— TASK TO CARRY OUT —
Each entry below is to be extracted exactly.

[Records from a data source]

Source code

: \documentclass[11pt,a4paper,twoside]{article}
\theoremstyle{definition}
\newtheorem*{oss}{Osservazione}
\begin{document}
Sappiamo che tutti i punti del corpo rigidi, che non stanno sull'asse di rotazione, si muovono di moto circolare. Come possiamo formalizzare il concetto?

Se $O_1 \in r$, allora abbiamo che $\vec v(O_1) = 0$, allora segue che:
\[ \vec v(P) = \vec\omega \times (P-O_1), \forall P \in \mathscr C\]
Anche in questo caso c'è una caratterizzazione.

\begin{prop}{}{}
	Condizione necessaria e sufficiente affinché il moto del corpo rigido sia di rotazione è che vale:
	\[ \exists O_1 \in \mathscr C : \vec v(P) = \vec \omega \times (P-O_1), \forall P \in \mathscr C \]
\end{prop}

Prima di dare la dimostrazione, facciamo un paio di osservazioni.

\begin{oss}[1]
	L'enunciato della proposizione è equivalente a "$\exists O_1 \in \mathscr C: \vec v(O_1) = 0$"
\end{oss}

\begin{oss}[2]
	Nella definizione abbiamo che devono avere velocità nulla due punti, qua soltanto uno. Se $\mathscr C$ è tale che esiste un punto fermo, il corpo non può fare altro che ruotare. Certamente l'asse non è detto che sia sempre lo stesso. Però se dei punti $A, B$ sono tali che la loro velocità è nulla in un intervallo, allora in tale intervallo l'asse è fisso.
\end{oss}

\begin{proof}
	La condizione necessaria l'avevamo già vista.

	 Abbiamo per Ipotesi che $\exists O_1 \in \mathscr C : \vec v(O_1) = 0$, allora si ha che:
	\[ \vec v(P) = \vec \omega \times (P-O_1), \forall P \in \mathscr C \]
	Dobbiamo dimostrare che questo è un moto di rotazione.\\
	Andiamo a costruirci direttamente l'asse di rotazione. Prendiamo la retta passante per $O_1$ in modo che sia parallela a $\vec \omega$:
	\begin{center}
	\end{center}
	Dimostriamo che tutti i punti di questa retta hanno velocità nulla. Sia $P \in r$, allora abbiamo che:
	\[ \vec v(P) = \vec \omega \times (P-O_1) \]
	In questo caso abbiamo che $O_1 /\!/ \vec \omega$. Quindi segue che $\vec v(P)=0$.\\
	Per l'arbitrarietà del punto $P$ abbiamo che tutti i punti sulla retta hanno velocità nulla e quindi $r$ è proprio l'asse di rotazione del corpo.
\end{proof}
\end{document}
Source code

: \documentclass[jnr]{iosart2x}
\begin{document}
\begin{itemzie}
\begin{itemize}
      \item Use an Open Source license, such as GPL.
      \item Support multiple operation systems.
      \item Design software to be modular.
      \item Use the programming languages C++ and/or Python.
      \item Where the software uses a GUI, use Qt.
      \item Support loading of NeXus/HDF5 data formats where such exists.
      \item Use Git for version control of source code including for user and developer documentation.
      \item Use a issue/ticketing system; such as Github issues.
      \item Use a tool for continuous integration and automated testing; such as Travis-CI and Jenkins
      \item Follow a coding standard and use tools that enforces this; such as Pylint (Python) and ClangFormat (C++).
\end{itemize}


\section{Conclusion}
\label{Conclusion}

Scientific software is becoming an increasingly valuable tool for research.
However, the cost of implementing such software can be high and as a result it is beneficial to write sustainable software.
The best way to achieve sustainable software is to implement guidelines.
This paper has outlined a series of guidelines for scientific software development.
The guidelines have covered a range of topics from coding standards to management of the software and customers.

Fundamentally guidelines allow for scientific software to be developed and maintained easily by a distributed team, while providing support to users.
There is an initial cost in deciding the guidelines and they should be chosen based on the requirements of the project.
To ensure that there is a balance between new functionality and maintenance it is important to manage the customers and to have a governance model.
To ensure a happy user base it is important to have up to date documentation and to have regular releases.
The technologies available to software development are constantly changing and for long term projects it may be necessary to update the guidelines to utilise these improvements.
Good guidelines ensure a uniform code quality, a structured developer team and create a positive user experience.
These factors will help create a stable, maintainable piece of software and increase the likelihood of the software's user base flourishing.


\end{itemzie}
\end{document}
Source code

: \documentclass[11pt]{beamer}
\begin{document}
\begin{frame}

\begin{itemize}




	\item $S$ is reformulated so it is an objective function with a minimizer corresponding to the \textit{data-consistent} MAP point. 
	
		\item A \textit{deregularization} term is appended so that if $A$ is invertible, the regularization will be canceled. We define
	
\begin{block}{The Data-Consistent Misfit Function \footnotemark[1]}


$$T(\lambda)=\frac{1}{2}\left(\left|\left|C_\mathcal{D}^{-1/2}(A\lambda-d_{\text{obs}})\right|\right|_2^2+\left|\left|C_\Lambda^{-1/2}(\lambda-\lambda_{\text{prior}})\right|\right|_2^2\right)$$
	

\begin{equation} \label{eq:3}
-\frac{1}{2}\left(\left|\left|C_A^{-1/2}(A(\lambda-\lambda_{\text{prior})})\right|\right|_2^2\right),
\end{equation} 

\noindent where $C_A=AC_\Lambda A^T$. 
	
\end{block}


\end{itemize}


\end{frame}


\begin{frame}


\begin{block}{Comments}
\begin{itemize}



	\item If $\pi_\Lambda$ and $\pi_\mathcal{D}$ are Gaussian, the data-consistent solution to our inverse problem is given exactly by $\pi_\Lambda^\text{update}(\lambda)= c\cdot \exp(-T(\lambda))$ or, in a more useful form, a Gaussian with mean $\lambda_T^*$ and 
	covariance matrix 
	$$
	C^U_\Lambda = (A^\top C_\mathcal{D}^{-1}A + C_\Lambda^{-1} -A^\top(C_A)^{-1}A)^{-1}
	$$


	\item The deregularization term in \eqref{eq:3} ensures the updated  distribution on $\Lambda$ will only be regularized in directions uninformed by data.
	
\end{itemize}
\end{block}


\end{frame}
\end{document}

— RESULT —
Source code

: \documentclass[11pt,a4paper,twoside]{article}
\theoremstyle{definition}
\newtheorem*{oss}{Osservazione}
\begin{document}
Sappiamo che tutti i punti del corpo rigidi, che non stanno sull'asse di rotazione, si muovono di moto circolare. Come possiamo formalizzare il concetto?

Se $O_1 \in r$, allora abbiamo che $\vec v(O_1) = 0$, allora segue che:
\[ \vec v(P) = \vec\omega \times (P-O_1), \forall P \in \mathscr C\]
Anche in questo caso c'è una caratterizzazione.

\begin{prop}{}{}
	Condizione necessaria e sufficiente affinché il moto del corpo rigido sia di rotazione è che vale:
	\[ \exists O_1 \in \mathscr C : \vec v(P) = \vec \omega \times (P-O_1), \forall P \in \mathscr C \]
\end{prop}

Prima di dare la dimostrazione, facciamo un paio di osservazioni.

\begin{oss}[1]
	L'enunciato della proposizione è equivalente a "$\exists O_1 \in \mathscr C: \vec v(O_1) = 0$"
\end{oss}

\begin{oss}[2]
	Nella definizione abbiamo che devono avere velocità nulla due punti, qua soltanto uno. Se $\mathscr C$ è tale che esiste un punto fermo, il corpo non può fare altro che ruotare. Certamente l'asse non è detto che sia sempre lo stesso. Però se dei punti $A, B$ sono tali che la loro velocità è nulla in un intervallo, allora in tale intervallo l'asse è fisso.
\end{oss}

\begin{proof}
	La condizione necessaria l'avevamo già vista.

	 Abbiamo per Ipotesi che $\exists O_1 \in \mathscr C : \vec v(O_1) = 0$, allora si ha che:
	\[ \vec v(P) = \vec \omega \times (P-O_1), \forall P \in \mathscr C \]
	Dobbiamo dimostrare che questo è un moto di rotazione.\\
	Andiamo a costruirci direttamente l'asse di rotazione. Prendiamo la retta passante per $O_1$ in modo che sia parallela a $\vec \omega$:
	\begin{center}
	\end{center}
	Dimostriamo che tutti i punti di questa retta hanno velocità nulla. Sia $P \in r$, allora abbiamo che:
	\[ \vec v(P) = \vec \omega \times (P-O_1) \]
	In questo caso abbiamo che $O_1 /\!/ \vec \omega$. Quindi segue che $\vec v(P)=0$.\\
	Per l'arbitrarietà del punto $P$ abbiamo che tutti i punti sulla retta hanno velocità nulla e quindi $r$ è proprio l'asse di rotazione del corpo.
\end{proof}
\end{document}
Source code

: \documentclass[jnr]{iosart2x}
\begin{document}
\begin{itemzie}
\begin{itemize}
      \item Use an Open Source license, such as GPL.
      \item Support multiple operation systems.
      \item Design software to be modular.
      \item Use the programming languages C++ and/or Python.
      \item Where the software uses a GUI, use Qt.
      \item Support loading of NeXus/HDF5 data formats where such exists.
      \item Use Git for version control of source code including for user and developer documentation.
      \item Use a issue/ticketing system; such as Github issues.
      \item Use a tool for continuous integration and automated testing; such as Travis-CI and Jenkins
      \item Follow a coding standard and use tools that enforces this; such as Pylint (Python) and ClangFormat (C++).
\end{itemize}


\section{Conclusion}
\label{Conclusion}

Scientific software is becoming an increasingly valuable tool for research.
However, the cost of implementing such software can be high and as a result it is beneficial to write sustainable software.
The best way to achieve sustainable software is to implement guidelines.
This paper has outlined a series of guidelines for scientific software development.
The guidelines have covered a range of topics from coding standards to management of the software and customers.

Fundamentally guidelines allow for scientific software to be developed and maintained easily by a distributed team, while providing support to users.
There is an initial cost in deciding the guidelines and they should be chosen based on the requirements of the project.
To ensure that there is a balance between new functionality and maintenance it is important to manage the customers and to have a governance model.
To ensure a happy user base it is important to have up to date documentation and to have regular releases.
The technologies available to software development are constantly changing and for long term projects it may be necessary to update the guidelines to utilise these improvements.
Good guidelines ensure a uniform code quality, a structured developer team and create a positive user experience.
These factors will help create a stable, maintainable piece of software and increase the likelihood of the software's user base flourishing.


\end{itemzie}
\end{document}
Source code

: \documentclass[11pt]{beamer}
\begin{document}
\begin{frame}

\begin{itemize}




	\item $S$ is reformulated so it is an objective function with a minimizer corresponding to the \textit{data-consistent} MAP point. 
	
		\item A \textit{deregularization} term is appended so that if $A$ is invertible, the regularization will be canceled. We define
	
\begin{block}{The Data-Consistent Misfit Function \footnotemark[1]}


$$T(\lambda)=\frac{1}{2}\left(\left|\left|C_\mathcal{D}^{-1/2}(A\lambda-d_{\text{obs}})\right|\right|_2^2+\left|\left|C_\Lambda^{-1/2}(\lambda-\lambda_{\text{prior}})\right|\right|_2^2\right)$$
	

\begin{equation} \label{eq:3}
-\frac{1}{2}\left(\left|\left|C_A^{-1/2}(A(\lambda-\lambda_{\text{prior})})\right|\right|_2^2\right),
\end{equation} 

\noindent where $C_A=AC_\Lambda A^T$. 
	
\end{block}


\end{itemize}


\end{frame}


\begin{frame}


\begin{block}{Comments}
\begin{itemize}



	\item If $\pi_\Lambda$ and $\pi_\mathcal{D}$ are Gaussian, the data-consistent solution to our inverse problem is given exactly by $\pi_\Lambda^\text{update}(\lambda)= c\cdot \exp(-T(\lambda))$ or, in a more useful form, a Gaussian with mean $\lambda_T^*$ and 
	covariance matrix 
	$$
	C^U_\Lambda = (A^\top C_\mathcal{D}^{-1}A + C_\Lambda^{-1} -A^\top(C_A)^{-1}A)^{-1}
	$$


	\item The deregularization term in \eqref{eq:3} ensures the updated  distribution on $\Lambda$ will only be regularized in directions uninformed by data.
	
\end{itemize}
\end{block}


\end{frame}
\end{document}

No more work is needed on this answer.